[Document images with source code]
--- START ---

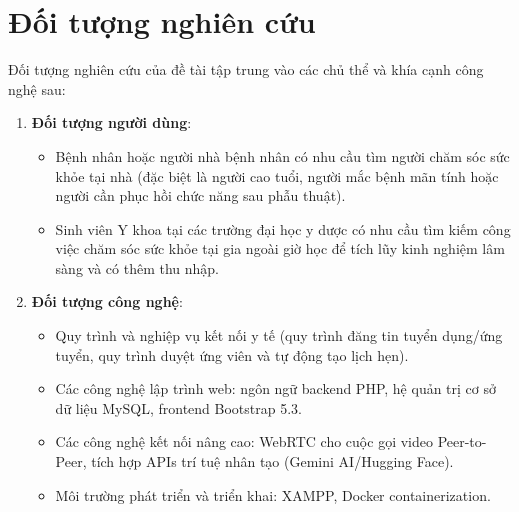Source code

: \documentclass[a4paper,13pt]{extreport}
\begin{document}
\section{Đối tượng nghiên cứu}
Đối tượng nghiên cứu của đề tài tập trung vào các chủ thể và khía cạnh công nghệ sau:
\begin{enumerate}
    \item \textbf{Đối tượng người dùng}:
    \begin{itemize}
        \item Bệnh nhân hoặc người nhà bệnh nhân có nhu cầu tìm người chăm sóc sức khỏe tại nhà (đặc biệt là người cao tuổi, người mắc bệnh mãn tính hoặc người cần phục hồi chức năng sau phẫu thuật).
        \item Sinh viên Y khoa tại các trường đại học y dược có nhu cầu tìm kiếm công việc chăm sóc sức khỏe tại gia ngoài giờ học để tích lũy kinh nghiệm lâm sàng và có thêm thu nhập.
    \end{itemize}
    \item \textbf{Đối tượng công nghệ}:
    \begin{itemize}
        \item Quy trình và nghiệp vụ kết nối y tế (quy trình đăng tin tuyển dụng/ứng tuyển, quy trình duyệt ứng viên và tự động tạo lịch hẹn).
        \item Các công nghệ lập trình web: ngôn ngữ backend PHP, hệ quản trị cơ sở dữ liệu MySQL, frontend Bootstrap 5.3.
        \item Các công nghệ kết nối nâng cao: WebRTC cho cuộc gọi video Peer-to-Peer, tích hợp APIs trí tuệ nhân tạo (Gemini AI/Hugging Face).
        \item Môi trường phát triển và triển khai: XAMPP, Docker containerization.
    \end{itemize}
\end{enumerate}
\end{document}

--- END ---

▸ **Requirement**: Give the records a second time exactly, keeping the images out.

▸ **Solution**:
Source code

: \documentclass[a4paper,13pt]{extreport}
\begin{document}
\section{Đối tượng nghiên cứu}
Đối tượng nghiên cứu của đề tài tập trung vào các chủ thể và khía cạnh công nghệ sau:
\begin{enumerate}
    \item \textbf{Đối tượng người dùng}:
    \begin{itemize}
        \item Bệnh nhân hoặc người nhà bệnh nhân có nhu cầu tìm người chăm sóc sức khỏe tại nhà (đặc biệt là người cao tuổi, người mắc bệnh mãn tính hoặc người cần phục hồi chức năng sau phẫu thuật).
        \item Sinh viên Y khoa tại các trường đại học y dược có nhu cầu tìm kiếm công việc chăm sóc sức khỏe tại gia ngoài giờ học để tích lũy kinh nghiệm lâm sàng và có thêm thu nhập.
    \end{itemize}
    \item \textbf{Đối tượng công nghệ}:
    \begin{itemize}
        \item Quy trình và nghiệp vụ kết nối y tế (quy trình đăng tin tuyển dụng/ứng tuyển, quy trình duyệt ứng viên và tự động tạo lịch hẹn).
        \item Các công nghệ lập trình web: ngôn ngữ backend PHP, hệ quản trị cơ sở dữ liệu MySQL, frontend Bootstrap 5.3.
        \item Các công nghệ kết nối nâng cao: WebRTC cho cuộc gọi video Peer-to-Peer, tích hợp APIs trí tuệ nhân tạo (Gemini AI/Hugging Face).
        \item Môi trường phát triển và triển khai: XAMPP, Docker containerization.
    \end{itemize}
\end{enumerate}
\end{document}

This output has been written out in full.